Cette recension a été publiée dans le numéro d’automne 2023 de Politique étrangère (n° 3/2023). Stefano Ugolini propose une analyse de l’ouvrage de Lorenzo Codogno et Giampaolo Galli, Meritocracy, Growth, and Lessons from Italy’s Economic Decline (Oxford University Press, 2022, 272 pages).

La monographie de Lorenzo Codogno et Giampaolo Galli défend une thèse claire et simple : l’Italie serait une illustration emblématique de l’impact négatif du manque de méritocratie sur le développement économique. Les auteurs présentent beaucoup de données comparatives transversales sur plusieurs aspects de l’économie italienne : la confiance dans les institutions, la corruption, l’éducation, les inégalités, l’ouverture des marchés, l’évasion fiscale, la gouvernance des entreprises, etc. Après avoir établi que l’Italie est un pays où la méritocratie n’est décidément pas très populaire, ils en concluent rapidement, en s’inspirant directement de la littérature américaine sur la relation entre qualité des institutions et croissance économique, que là est bien le facteur explicatif du déclin italien.

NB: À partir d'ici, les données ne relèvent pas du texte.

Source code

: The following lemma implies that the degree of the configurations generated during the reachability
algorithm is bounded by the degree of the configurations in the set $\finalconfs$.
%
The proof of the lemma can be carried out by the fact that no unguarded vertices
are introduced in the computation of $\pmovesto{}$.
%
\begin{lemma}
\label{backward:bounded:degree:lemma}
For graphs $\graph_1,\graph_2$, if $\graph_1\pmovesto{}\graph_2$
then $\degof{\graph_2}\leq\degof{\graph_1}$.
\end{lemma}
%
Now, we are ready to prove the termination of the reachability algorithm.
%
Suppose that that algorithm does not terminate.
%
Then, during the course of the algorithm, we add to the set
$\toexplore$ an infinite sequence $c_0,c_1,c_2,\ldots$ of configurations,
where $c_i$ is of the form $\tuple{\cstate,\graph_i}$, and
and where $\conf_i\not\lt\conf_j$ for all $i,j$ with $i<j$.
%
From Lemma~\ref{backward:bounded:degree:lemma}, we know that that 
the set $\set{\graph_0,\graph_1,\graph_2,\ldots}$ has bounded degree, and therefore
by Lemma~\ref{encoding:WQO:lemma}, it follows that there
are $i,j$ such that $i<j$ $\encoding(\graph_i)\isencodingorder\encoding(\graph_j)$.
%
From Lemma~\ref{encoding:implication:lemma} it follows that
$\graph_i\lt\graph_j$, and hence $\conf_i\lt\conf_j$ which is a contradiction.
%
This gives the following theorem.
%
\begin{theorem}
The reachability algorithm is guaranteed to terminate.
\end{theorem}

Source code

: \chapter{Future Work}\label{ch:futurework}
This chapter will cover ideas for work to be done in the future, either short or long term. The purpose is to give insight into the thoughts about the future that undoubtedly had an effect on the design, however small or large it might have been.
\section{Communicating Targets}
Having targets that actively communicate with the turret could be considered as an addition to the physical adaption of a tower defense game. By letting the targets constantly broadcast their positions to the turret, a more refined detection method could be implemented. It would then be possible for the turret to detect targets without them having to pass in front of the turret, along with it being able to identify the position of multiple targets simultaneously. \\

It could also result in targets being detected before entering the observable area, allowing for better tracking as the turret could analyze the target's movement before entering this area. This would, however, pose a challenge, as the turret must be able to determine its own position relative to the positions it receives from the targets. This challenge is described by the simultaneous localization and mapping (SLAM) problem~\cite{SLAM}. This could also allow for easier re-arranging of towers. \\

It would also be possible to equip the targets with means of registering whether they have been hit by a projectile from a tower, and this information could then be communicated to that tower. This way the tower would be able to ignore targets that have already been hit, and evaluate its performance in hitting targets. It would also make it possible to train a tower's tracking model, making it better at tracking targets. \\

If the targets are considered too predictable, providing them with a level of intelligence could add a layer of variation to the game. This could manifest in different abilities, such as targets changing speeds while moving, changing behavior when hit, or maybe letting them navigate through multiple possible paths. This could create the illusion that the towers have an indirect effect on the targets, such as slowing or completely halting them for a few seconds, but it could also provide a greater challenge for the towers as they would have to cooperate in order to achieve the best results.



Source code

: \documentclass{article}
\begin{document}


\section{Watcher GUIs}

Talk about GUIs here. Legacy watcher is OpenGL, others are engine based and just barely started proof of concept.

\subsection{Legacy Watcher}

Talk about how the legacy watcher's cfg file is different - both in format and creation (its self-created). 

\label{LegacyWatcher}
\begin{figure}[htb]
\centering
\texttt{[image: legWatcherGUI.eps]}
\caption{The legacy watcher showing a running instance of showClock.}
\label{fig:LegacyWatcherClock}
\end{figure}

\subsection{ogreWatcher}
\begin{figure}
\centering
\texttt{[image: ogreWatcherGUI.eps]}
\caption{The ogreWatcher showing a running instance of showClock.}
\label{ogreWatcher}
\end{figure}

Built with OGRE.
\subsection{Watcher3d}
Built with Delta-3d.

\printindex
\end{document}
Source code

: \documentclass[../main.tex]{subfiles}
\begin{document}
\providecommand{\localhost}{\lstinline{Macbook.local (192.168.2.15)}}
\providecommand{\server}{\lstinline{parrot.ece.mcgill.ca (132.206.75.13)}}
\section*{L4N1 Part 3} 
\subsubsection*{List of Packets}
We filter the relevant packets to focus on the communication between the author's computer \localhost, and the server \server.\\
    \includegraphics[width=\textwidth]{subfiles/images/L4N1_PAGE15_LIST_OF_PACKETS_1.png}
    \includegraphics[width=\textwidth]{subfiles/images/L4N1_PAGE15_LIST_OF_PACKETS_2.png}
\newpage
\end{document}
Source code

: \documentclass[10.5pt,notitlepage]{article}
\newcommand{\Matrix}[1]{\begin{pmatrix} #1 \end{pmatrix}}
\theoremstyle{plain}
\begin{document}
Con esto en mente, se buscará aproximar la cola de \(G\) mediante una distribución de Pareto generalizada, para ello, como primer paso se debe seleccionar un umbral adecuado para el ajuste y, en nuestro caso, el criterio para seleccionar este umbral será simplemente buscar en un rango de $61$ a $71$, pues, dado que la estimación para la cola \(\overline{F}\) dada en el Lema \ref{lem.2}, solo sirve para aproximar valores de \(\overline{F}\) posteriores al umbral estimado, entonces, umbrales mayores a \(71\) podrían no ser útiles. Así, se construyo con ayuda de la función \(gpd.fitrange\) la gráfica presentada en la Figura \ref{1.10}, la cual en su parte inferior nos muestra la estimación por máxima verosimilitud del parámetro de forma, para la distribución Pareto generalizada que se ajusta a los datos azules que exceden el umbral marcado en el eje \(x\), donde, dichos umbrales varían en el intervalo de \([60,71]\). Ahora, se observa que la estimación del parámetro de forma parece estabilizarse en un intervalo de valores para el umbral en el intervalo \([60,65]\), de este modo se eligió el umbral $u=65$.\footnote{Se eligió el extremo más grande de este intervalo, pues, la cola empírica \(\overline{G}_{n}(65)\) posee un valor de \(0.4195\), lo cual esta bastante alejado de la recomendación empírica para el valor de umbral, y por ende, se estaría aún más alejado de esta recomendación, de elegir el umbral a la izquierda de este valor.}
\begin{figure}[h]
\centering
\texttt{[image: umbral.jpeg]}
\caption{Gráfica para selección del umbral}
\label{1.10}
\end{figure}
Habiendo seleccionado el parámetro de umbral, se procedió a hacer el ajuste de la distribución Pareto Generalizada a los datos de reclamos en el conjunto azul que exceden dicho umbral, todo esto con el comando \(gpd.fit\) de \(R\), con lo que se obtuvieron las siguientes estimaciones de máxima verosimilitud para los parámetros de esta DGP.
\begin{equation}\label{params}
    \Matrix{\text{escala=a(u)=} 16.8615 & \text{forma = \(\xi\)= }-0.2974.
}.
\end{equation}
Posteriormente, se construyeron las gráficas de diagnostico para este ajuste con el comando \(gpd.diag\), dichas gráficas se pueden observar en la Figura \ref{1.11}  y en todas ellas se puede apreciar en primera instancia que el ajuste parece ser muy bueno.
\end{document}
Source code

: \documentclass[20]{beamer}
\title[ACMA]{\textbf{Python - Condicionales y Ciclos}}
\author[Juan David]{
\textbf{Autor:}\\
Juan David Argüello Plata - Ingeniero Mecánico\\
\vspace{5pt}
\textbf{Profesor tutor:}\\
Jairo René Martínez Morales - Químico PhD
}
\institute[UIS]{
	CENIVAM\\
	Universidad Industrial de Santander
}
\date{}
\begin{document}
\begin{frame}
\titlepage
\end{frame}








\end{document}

Le lecteur français, rompu aux débats complexes et délicats sur la notion même de méritocratie, restera probablement déçu du traitement assez rudimentaire réservé à la question par les deux économistes italiens. Néanmoins, ce n’est pas à ce niveau que se situe la limite principale de l’ouvrage. L’analyse comparative proposée est sans doute intéressante, et le constat d’un manque criant de méritocratie en Italie ne fera guère débat. En revanche, le lien causal direct entre ce constat et le déclin économique du pays n’est pas si solidement établi. Les auteurs sont bien conscients que l’Italie n’était pas plus méritocratique à l’époque de son « miracle économique », mais ils considèrent que la croissance exceptionnelle des « Trente Glorieuses » italiennes était due à un simple effet de rattrapage mécanique, rapidement épuisé. Malheureusement, il ne s’agit que d’une hypothèse non prouvée, et qui ne prend pas en compte les spécificités structurelles de l’économie italienne.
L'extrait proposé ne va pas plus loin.